J Surg Tech Case Rep. 2013 Jan;5(1):45-7. doi: 10.4103/2006-8808.118629.
Isolated gallbladder perforations following blunt abdominal trauma are very rare. They often present with insidious onset of symptoms a few days after the initial insult and an operative course of management ensues. This is in the form of a cholecystectomy and peritoneal lavage; more often via laparotomy rather than laparoscopically. Conservative management, in the form of cholecystostomy, percutaneous intraperitoneal drainage or cholecystorraphy has been described; however, these cases have invariably resulted in cholecystectomy eventually.
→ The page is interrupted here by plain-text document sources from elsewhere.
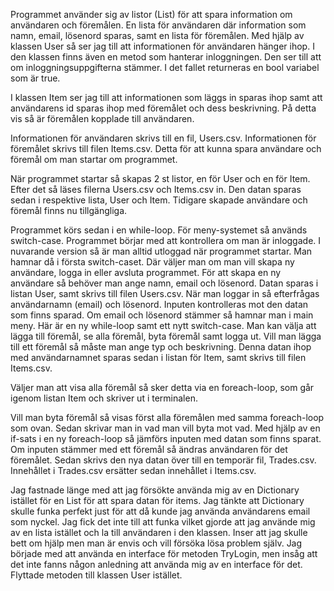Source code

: Programmet använder sig av listor (List) för att spara information om användaren och föremålen. En lista för användaren där information som namn, email, lösenord sparas, samt en lista för föremålen.
Med hjälp av klassen User så ser jag till att informationen för användaren hänger ihop. I den klassen finns även en metod som hanterar inloggningen. Den ser till att om inloggningsuppgifterna stämmer. I det fallet returneras en bool variabel som är true.

I klassen Item ser jag till att informationen som läggs in sparas ihop samt att användarens id sparas ihop med föremålet och dess beskrivning. På detta vis så är föremålen kopplade till användaren.

Informationen för användaren skrivs till en fil, Users.csv. Informationen för föremålet skrivs till filen Items.csv.
Detta för att kunna spara användare och föremål om man startar om programmet.

När programmet startar så skapas 2 st listor, en för User och en för Item. Efter det så läses filerna Users.csv och Items.csv in. Den datan sparas sedan i respektive lista, User och Item. Tidigare skapade användare och föremål finns nu tillgängliga.

Programmet körs sedan i en while-loop. För meny-systemet så används switch-case. Programmet börjar med att kontrollera om man är inloggade. I nuvarande version så är man alltid utloggad när programmet startar. Man hamnar då i första switch-caset. Där väljer man om man vill skapa ny användare, logga in eller avsluta programmet. För att skapa en ny användare så behöver man ange namn, email och lösenord. Datan sparas i listan User, samt skrivs till filen Users.csv.
När man loggar in så efterfrågas användarnamn (email) och lösenord. Inputen kontrolleras mot den datan som finns sparad. Om email och lösenord stämmer så hamnar man i main meny.
Här är en ny while-loop samt ett nytt switch-case. Man kan välja att lägga till föremål, se alla föremål, byta föremål samt logga ut.
Vill man lägga till ett föremål så måste man ange typ och beskrivning. Denna datan ihop med användarnamnet sparas sedan i listan för Item, samt skrivs till filen Items.csv.

Väljer man att visa alla föremål så sker detta via en foreach-loop, som går igenom listan Item och skriver ut i terminalen. 

Vill man byta föremål så visas först alla föremålen med samma foreach-loop som ovan. Sedan skrivar man in vad man vill byta mot vad. Med hjälp av en if-sats i en ny foreach-loop så jämförs inputen med datan som finns sparat. Om inputen stämmer med ett föremål så ändras användaren för det föremålet. Sedan skrivs den nya datan över till en temporär fil, Trades.csv. Innehållet i Trades.csv ersätter sedan innehållet i Items.csv.



Jag fastnade länge med att jag försökte använda mig av en Dictionary istället för en List för att spara datan för items. Jag tänkte att Dictionary skulle funka perfekt just för att då kunde jag använda användarens email som nyckel. Jag fick det inte till att funka vilket gjorde att jag använde mig av en lista istället och la till användaren i den klassen.
Inser att jag skulle bett om hjälp men man är envis och vill försöka lösa problem själv.
Jag började med att använda en interface för metoden TryLogin, men insåg att det inte fanns någon anledning att använda mig av en interface för det. Flyttade metoden till klassen User istället.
The case uniquely highlights the successful non-operative management of isolated traumatic gallbladder perforation.
钝性腹部创伤后孤立性胆囊穿孔非常罕见。它们通常在初次受伤几天后隐匿起病,随后进行手术治疗。手术方式为胆囊切除术和腹腔灌洗;更多是通过开腹手术而非腹腔镜手术进行。也有采用胆囊造瘘术、经皮腹腔引流术或胆囊修补术等保守治疗方法的描述;然而,这些病例最终无一例外都进行了胆囊切除术。该病例独特地凸显了孤立性创伤性胆囊穿孔成功的非手术治疗。